Originally, the GT variable inlet guide vanes (IGVs) opened at 25 MW, decreasing the exhaust temperatures and reducing OTSG efficiency. Utilizing a control methodology from combined-cycle operations, closed loop IGV controls provided enhanced exhaust-temperature stability and minimal impact to unit output or heat rate for small temperature changes. An outside engineering firm developed and implemented the enhanced IGV control logic and additional operator interfaces to improve steam generation startup and system stabilityduring ambient temperature changes.

In combination with IGV controls, a simple addition to the feedwater control logic allowed operations to quickly enable steam injection. The outside engineering firm implemented a feedwater offset bias and control graphic to allow the CRO greater control over the feedwater flow just before and at steam injection—thereby avoiding the need for continuous opening and closing of steam system drains and vents to match combustor pressure.

The control graphic was implemented with preset minimum and maximum values and change rates to allow flexibility but protect the OTSG. While control improvements had the potential to improve operation with ambient temperatures between 40 and 50F, achieving very cold weather operation during ambient conditions less than 30F required additional efforts on the steam generation system. Internal engineering studied these four alternatives:

  • Increasing OTSG thermal efficiency.
  • Adding exhaust-duct firing.
  • Maintaining higher feedwater temperature.
  • Enhanced IGV controls only.

Increasing OTSG thermal efficiency via increased surface area showed the greatest benefit for the dollars invested. Consequently, it resulted in the least plant disruption with regards to installing balance of plant systems or environmental permit reviews while allowing the units to operate in temperatures between 0F and 10F.
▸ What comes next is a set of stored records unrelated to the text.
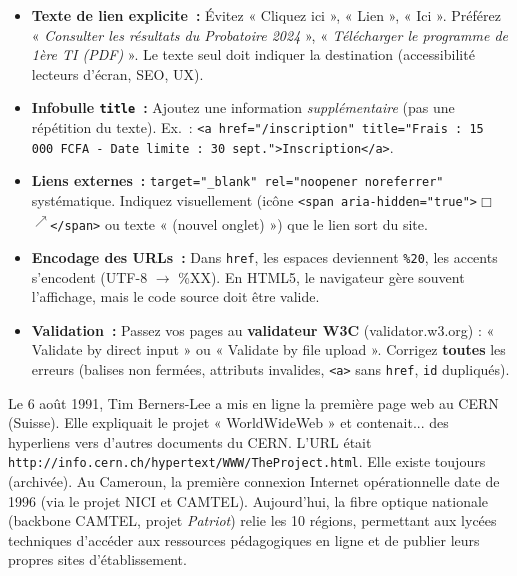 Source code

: \documentclass[11pt]{article}
\begin{document}
\begin{aretenir}
\begin{itemize}
    \item \textbf{Texte de lien explicite~:} Évitez « Cliquez ici », « Lien », « Ici ». Préférez « \emph{Consulter les résultats du Probatoire 2024} », « \emph{Télécharger le programme de 1ère TI (PDF)} ». Le texte seul doit indiquer la destination (accessibilité lecteurs d'écran, SEO, UX).
    \item \textbf{Infobulle \texttt{title}~:} Ajoutez une information \emph{supplémentaire} (pas une répétition du texte). Ex.~: \texttt{<a href="/inscription" title="Frais : 15\,000 FCFA - Date limite : 30 sept.">Inscription</a>}.
    \item \textbf{Liens externes~:} \texttt{target="\_blank" rel="noopener noreferrer"} systématique. Indiquez visuellement (icône \texttt{<span aria-hidden="true">$\Box$\textsuperscript{$\nearrow$}</span>} ou texte « (nouvel onglet) ») que le lien sort du site.
    \item \textbf{Encodage des URLs~:} Dans \texttt{href}, les espaces deviennent \texttt{\%20}, les accents s'encodent (UTF-8 $\to$ \%XX). En HTML5, le navigateur gère souvent l'affichage, mais le code source doit être valide.
    \item \textbf{Validation~:} Passez vos pages au \textbf{validateur W3C} (validator.w3.org) : « Validate by direct input » ou « Validate by file upload ». Corrigez \textbf{toutes} les erreurs (balises non fermées, attributs invalides, \texttt{<a>} sans \texttt{href}, \texttt{id} dupliqués).
\end{itemize}
\end{aretenir}

\begin{savaistu}
Le 6 août 1991, Tim Berners-Lee a mis en ligne la première page web au CERN (Suisse). Elle expliquait le projet « WorldWideWeb » et contenait... des hyperliens vers d'autres documents du CERN. L'URL était \texttt{http://info.cern.ch/hypertext/WWW/TheProject.html}. Elle existe toujours (archivée). Au Cameroun, la première connexion Internet opérationnelle date de 1996 (via le projet NICI et CAMTEL). Aujourd'hui, la fibre optique nationale (backbone CAMTEL, projet \emph{Patriot}) relie les 10 régions, permettant aux lycées techniques d'accéder aux ressources pédagogiques en ligne et de publier leurs propres sites d'établissement.
\end{savaistu}
\end{document}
Upon selecting the concept, the plant owner obtained additional engineering support, component manufacturing, and field installation services from the OTSG OEM, which recommended changing fin pitch on the OTSG tubes from 5 fins per inch (FPI) to nine on two of the six rows of tubes for 23% additional surface area. The OTSG tube change out was completed during June and July.

The internal outage planning organization and OTSG OEM field service crews were able to complete the work ahead of schedule and on budget, allowing the plant to set new generation records. Finally, O&M personnel focused early in the projecton the lack of freeze protection on certain critical instruments. Plant personnel, along with an internal field services crew, installed insulated and heated instrumentation boxes around all water-containing pressure transmitters. With temperatures below normal in December 2010, additional issues were discovered with the existing feedwater and attemperator freeze protection, as well as instrument air systems. The plant’s engineering and maintenance resources quickly responded with freeze protection and piping insulation upgrades to sustain operations below 20F.

Results.

As the project phases were completed, the operational impact was immediate:

  • IGV control improvements maximized exhaust temperature and were easily enabled and disabled by the operators.
  • Feedwater control improvements reduced steam injection task duration from 5 to 10 minutes to 3 to5 minutes and allowed outside operators to focus on other unit startup tasks.
  • Additional 23% surface area in the OTSG increased steam temperature by more than 120 deg F, allowing the units to successfully operate at ambient temperatures as low as 10F with greater than 100 deg F of superheat.

Along with the critical instruments and more recent upgrades to the feedwater and attemperator freeze protection systems, the two units are providing 220 MW of previously unavailable generating capacity for project cost of less than $1 million.